Stored data:
┄┄┄┄┄┄

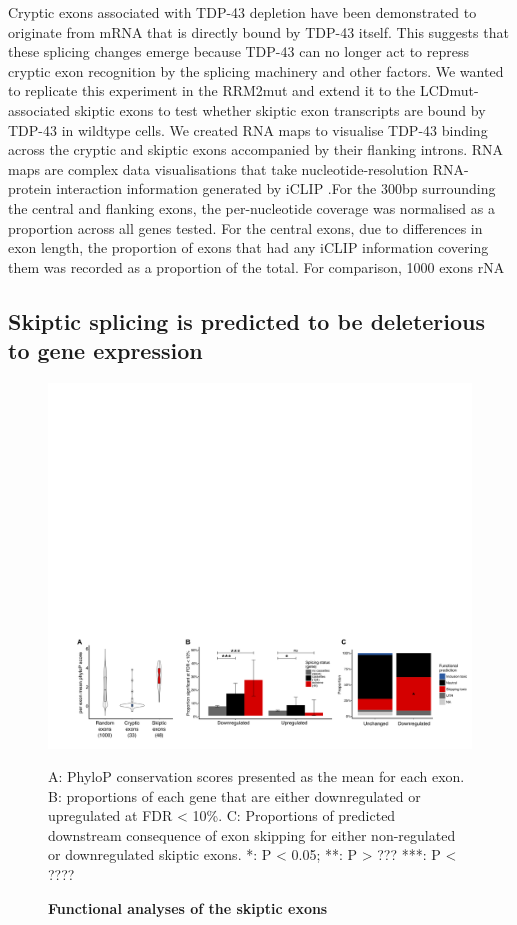 Cryptic exons associated with TDP-43 depletion have been demonstrated to originate from mRNA that is directly bound by TDP-43 itself. This suggests that these splicing changes emerge because TDP-43 can no longer act to repress cryptic exon recognition by the splicing machinery and other factors. We wanted to replicate this experiment in the RRM2mut and extend it to the LCDmut-associated skiptic exons to test whether skiptic exon transcripts are bound by TDP-43 in wildtype cells. We created RNA maps to visualise TDP-43 binding across the cryptic and skiptic exons accompanied by their flanking introns. RNA maps are complex data visualisations that take nucleotide-resolution RNA-protein interaction information generated by iCLIP \citep{Huppertz2014-ip}.For the 300bp surrounding the central and flanking exons, the per-nucleotide coverage was normalised as a proportion across all genes tested. For the central exons, due to differences in exon length, the proportion of exons that had any iCLIP information covering them was recorded as a proportion of the total. For comparison, 1000 exons rNA %

\subsection{Skiptic splicing is predicted to be deleterious to gene expression}

\begin{figure}[h!]
	\begin{center}
		\includegraphics[width=18cm]{Figures/05_tdp_mice/functional_plots.png}
	\end{center}
	\label{functional_plots}
	\caption{\textbf{Functional analyses of the skiptic exons}}
	A: PhyloP conservation scores presented as the mean for each exon. B: proportions of each gene that are either downregulated or upregulated at FDR < 10\%. C: Proportions of predicted downstream consequence of exon skipping for either non-regulated or downregulated skiptic exons. *: P < 0.05; **: P > ??? ***: P < ????
\end{figure}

┄┄┄┄┄┄

A verbatim copy of every record is required, with all pictures excluded.

• [Result for this exercise]
 Cryptic exons associated with TDP-43 depletion have been demonstrated to originate from mRNA that is directly bound by TDP-43 itself. This suggests that these splicing changes emerge because TDP-43 can no longer act to repress cryptic exon recognition by the splicing machinery and other factors. We wanted to replicate this experiment in the RRM2mut and extend it to the LCDmut-associated skiptic exons to test whether skiptic exon transcripts are bound by TDP-43 in wildtype cells. We created RNA maps to visualise TDP-43 binding across the cryptic and skiptic exons accompanied by their flanking introns. RNA maps are complex data visualisations that take nucleotide-resolution RNA-protein interaction information generated by iCLIP \citep{Huppertz2014-ip}.For the 300bp surrounding the central and flanking exons, the per-nucleotide coverage was normalised as a proportion across all genes tested. For the central exons, due to differences in exon length, the proportion of exons that had any iCLIP information covering them was recorded as a proportion of the total. For comparison, 1000 exons rNA %

\subsection{Skiptic splicing is predicted to be deleterious to gene expression}

\begin{figure}[h!]
	\begin{center}
		\includegraphics[width=18cm]{Figures/05_tdp_mice/functional_plots.png}
	\end{center}
	\label{functional_plots}
	\caption{\textbf{Functional analyses of the skiptic exons}}
	A: PhyloP conservation scores presented as the mean for each exon. B: proportions of each gene that are either downregulated or upregulated at FDR < 10\%. C: Proportions of predicted downstream consequence of exon skipping for either non-regulated or downregulated skiptic exons. *: P < 0.05; **: P > ??? ***: P < ????
\end{figure}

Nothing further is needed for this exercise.